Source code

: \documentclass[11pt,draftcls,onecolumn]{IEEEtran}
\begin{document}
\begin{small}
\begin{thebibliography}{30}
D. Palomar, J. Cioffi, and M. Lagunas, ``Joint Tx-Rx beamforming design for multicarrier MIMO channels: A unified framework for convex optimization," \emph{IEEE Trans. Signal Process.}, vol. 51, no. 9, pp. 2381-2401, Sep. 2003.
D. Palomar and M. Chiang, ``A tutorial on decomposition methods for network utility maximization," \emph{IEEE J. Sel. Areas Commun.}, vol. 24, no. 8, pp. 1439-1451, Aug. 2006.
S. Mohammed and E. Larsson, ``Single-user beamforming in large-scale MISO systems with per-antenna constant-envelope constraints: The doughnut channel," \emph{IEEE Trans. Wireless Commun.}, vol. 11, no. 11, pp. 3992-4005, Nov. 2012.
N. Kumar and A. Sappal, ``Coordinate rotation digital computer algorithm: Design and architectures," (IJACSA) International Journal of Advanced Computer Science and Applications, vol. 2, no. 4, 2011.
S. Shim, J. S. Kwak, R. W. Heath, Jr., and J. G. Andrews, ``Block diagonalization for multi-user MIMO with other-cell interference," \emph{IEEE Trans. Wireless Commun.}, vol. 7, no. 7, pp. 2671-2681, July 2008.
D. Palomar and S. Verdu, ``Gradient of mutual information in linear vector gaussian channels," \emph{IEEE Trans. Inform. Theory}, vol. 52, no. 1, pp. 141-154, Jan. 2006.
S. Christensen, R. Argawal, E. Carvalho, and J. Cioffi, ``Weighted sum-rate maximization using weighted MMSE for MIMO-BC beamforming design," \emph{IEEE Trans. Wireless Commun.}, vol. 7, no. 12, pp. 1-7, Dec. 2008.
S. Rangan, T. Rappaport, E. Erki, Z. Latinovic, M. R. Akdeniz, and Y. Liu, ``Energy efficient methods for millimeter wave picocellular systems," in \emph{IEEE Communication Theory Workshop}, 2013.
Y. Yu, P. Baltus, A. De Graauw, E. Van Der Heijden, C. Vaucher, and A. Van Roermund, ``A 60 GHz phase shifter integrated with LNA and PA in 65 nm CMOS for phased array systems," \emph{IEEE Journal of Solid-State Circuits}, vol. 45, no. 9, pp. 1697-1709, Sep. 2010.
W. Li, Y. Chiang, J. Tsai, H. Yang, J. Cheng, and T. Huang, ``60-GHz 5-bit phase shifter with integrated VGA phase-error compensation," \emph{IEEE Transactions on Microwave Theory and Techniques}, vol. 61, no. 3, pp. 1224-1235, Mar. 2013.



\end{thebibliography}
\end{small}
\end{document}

======

▸ Exercise brief:
Set down nothing but the lines from the one containing "W. Li, Y. Chiang, J." through the end of the entries above, exactly as written, both ends counted.

▸ Completed exercise:
W. Li, Y. Chiang, J. Tsai, H. Yang, J. Cheng, and T. Huang, ``60-GHz 5-bit phase shifter with integrated VGA phase-error compensation," \emph{IEEE Transactions on Microwave Theory and Techniques}, vol. 61, no. 3, pp. 1224-1235, Mar. 2013.



\end{thebibliography}
\end{small}
\end{document}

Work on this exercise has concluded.